R Institution | 11 Jany 1834

Dear Sir

In reply to yours I send you an answer on the other side. The names I think excellent & hope they will at all events find entrance into public use[.]

Mr Conybeare1 is not aware probably of the admirable Magneto electric machines now constructed by Newman & others[.] An account of their con‑struction has never yet been published. Mr. Saxton first fitted them up in that form & ought to send you a paper & drawing2[.] I have had a continuous shock from one equal to what I have felt from a very powerful voltaic battery3[.]

Every Truly Yours | M. Faraday

E.W. Brayley Esq | &c &c &c

William Daniel Conybeare (1787-1857, DSB).

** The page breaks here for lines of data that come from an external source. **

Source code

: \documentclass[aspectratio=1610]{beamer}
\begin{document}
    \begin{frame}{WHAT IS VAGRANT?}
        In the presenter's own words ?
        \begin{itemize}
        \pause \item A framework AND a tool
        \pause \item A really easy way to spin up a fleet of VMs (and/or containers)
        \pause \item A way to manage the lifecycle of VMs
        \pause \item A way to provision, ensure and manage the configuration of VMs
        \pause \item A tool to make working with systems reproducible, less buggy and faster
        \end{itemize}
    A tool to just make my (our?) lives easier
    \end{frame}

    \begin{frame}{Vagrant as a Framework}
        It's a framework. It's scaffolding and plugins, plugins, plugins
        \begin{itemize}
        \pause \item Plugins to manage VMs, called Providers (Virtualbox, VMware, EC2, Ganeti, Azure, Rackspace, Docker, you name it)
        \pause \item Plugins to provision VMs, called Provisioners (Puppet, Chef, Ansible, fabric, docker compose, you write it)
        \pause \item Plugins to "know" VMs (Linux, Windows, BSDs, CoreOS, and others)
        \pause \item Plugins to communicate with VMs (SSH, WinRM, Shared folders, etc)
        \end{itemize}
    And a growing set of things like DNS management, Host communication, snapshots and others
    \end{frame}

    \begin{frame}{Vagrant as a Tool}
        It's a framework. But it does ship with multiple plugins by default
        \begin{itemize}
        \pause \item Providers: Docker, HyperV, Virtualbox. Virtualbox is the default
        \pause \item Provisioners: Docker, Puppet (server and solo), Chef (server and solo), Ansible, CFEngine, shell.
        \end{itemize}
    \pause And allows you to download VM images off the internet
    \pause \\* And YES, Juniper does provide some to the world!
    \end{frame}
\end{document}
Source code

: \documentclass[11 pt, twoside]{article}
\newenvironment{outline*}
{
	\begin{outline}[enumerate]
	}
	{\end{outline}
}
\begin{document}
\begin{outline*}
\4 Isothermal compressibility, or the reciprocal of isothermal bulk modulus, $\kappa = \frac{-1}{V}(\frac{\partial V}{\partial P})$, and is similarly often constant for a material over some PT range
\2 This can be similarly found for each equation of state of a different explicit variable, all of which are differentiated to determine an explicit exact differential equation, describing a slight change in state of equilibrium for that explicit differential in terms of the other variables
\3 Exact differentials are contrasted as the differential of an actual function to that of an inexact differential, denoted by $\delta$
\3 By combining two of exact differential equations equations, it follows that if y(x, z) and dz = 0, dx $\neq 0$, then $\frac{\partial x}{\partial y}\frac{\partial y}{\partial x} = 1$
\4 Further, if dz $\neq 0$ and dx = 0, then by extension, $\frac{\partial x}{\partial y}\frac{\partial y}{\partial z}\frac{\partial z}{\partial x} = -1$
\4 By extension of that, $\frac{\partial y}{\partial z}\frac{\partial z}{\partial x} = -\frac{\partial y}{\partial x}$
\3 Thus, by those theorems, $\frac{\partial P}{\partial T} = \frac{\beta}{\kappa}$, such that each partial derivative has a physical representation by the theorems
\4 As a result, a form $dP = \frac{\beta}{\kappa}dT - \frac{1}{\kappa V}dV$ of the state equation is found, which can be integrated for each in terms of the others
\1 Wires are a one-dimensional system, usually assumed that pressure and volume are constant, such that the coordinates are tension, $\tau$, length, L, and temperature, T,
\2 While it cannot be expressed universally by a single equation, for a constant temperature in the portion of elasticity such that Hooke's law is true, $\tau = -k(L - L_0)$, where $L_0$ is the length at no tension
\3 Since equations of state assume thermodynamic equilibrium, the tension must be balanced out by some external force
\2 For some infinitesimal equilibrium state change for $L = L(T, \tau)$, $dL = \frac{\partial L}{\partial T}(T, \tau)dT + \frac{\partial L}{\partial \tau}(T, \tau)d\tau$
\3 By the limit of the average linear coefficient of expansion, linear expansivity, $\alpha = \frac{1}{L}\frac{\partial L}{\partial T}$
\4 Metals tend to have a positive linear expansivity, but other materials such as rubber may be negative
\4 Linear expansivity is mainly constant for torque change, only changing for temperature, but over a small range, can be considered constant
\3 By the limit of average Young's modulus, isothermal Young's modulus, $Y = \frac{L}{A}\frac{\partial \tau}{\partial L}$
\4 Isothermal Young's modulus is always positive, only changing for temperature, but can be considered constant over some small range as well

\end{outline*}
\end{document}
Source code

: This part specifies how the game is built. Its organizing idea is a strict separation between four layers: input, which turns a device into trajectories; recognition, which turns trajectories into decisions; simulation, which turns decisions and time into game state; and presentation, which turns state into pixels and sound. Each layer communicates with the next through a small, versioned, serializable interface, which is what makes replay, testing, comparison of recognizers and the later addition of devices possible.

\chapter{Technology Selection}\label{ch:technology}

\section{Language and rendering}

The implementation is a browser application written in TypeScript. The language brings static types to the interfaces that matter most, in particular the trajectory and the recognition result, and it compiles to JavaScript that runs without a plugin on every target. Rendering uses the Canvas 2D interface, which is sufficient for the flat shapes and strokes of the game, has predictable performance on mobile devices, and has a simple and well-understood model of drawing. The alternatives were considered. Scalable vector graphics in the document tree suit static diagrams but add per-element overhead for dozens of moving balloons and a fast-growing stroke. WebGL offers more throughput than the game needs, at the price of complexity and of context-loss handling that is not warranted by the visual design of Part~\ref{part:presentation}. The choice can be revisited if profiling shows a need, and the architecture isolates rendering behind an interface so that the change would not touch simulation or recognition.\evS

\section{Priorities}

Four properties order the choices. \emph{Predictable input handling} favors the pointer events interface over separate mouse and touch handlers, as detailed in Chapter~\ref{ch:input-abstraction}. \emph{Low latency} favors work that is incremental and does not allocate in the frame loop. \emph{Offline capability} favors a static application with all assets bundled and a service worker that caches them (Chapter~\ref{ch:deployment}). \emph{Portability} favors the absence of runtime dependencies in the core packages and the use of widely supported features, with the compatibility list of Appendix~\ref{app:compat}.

Geologist. For his interest in electro-magnetism see Conybeare to Faraday, 4 April 1823, letter 191, volume 1.
This was not done until Saxton (1836). For the context of this publication see Morus (1991), 24-5.
See "National Gallery of Practical Science, Adelaide Street", Lit.Gaz., 16 November 1833, p.730 for Faraday presence on 14 November 1833 at a demonstration of Saxton's machine.

Bibliography

MORUS, Iwan R. (1991): “Telegraphy and the Technology of Display: The Electricians and Samuel Morse”, Hist. Tech., 13: 20-40.

SAXTON, Joseph (1836): “On his Magneto-electrical Machine; with Remarks on Mr. E.M. Clarke's Paper in the preceding number”, Phil. Mag., 9: 360-5.